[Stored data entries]
————

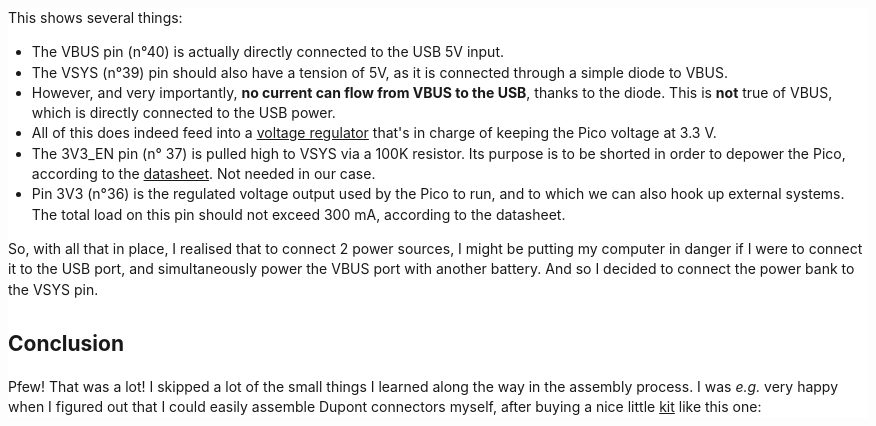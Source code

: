 This shows several things:

  - The VBUS pin (n°40) is actually directly connected to the USB 5V input.
  - The VSYS (n°39) pin should also have a tension of 5V, as it is connected through a simple diode to VBUS.
  - However, and very importantly, **no current can flow from VBUS to the USB**, thanks to the diode. This is **not** true of VBUS, which is directly connected to the USB power.
  - All of this does indeed feed into a [voltage regulator](https://fr.farnell.com/richtek/rt6150b-33gqw/convert-dc-dc-buck-boost-1mhz/dp/2729756) that's in charge of keeping the Pico voltage at 3.3 V.
  - The 3V3_EN pin (n° 37) is pulled high to VSYS via a 100K resistor. Its purpose is to be shorted in order to depower the Pico, according to the [datasheet](https://datasheets.raspberrypi.com/pico/pico-datasheet.pdf). Not needed in our case.
  - Pin 3V3 (n°36) is the regulated voltage output used by the Pico to run, and to which we can also hook up external systems. The total load on this pin should not exceed 300 mA, according to the datasheet.

So, with all that in place, I realised that to connect 2 power sources, I might be putting my computer in danger if I were to connect it to the USB port, and simultaneously power the VBUS port with another battery. And so I decided to connect the power bank to the VSYS pin.

## Conclusion

Pfew! That was a lot! I skipped a lot of the small things I learned along the way in the assembly process. I was *e.g.* very happy when I figured out that I could easily assemble Dupont connectors myself, after buying a nice little [kit](https://fr.aliexpress.com/item/4000158577472.html?gatewayAdapt=glo2fra&spm=a2g0o.order_list.0.0.21ef5e5brvIxE0) like this one:

<center>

————

Your objective –
Images are to be skipped, and each line above is to be returned exactly.

Task solution –
Source code

: This shows several things:

  - The VBUS pin (n°40) is actually directly connected to the USB 5V input.
  - The VSYS (n°39) pin should also have a tension of 5V, as it is connected through a simple diode to VBUS.
  - However, and very importantly, **no current can flow from VBUS to the USB**, thanks to the diode. This is **not** true of VBUS, which is directly connected to the USB power.
  - All of this does indeed feed into a [voltage regulator](https://fr.farnell.com/richtek/rt6150b-33gqw/convert-dc-dc-buck-boost-1mhz/dp/2729756) that's in charge of keeping the Pico voltage at 3.3 V.
  - The 3V3_EN pin (n° 37) is pulled high to VSYS via a 100K resistor. Its purpose is to be shorted in order to depower the Pico, according to the [datasheet](https://datasheets.raspberrypi.com/pico/pico-datasheet.pdf). Not needed in our case.
  - Pin 3V3 (n°36) is the regulated voltage output used by the Pico to run, and to which we can also hook up external systems. The total load on this pin should not exceed 300 mA, according to the datasheet.

So, with all that in place, I realised that to connect 2 power sources, I might be putting my computer in danger if I were to connect it to the USB port, and simultaneously power the VBUS port with another battery. And so I decided to connect the power bank to the VSYS pin.

## Conclusion

Pfew! That was a lot! I skipped a lot of the small things I learned along the way in the assembly process. I was *e.g.* very happy when I figured out that I could easily assemble Dupont connectors myself, after buying a nice little [kit](https://fr.aliexpress.com/item/4000158577472.html?gatewayAdapt=glo2fra&spm=a2g0o.order_list.0.0.21ef5e5brvIxE0) like this one:

<center>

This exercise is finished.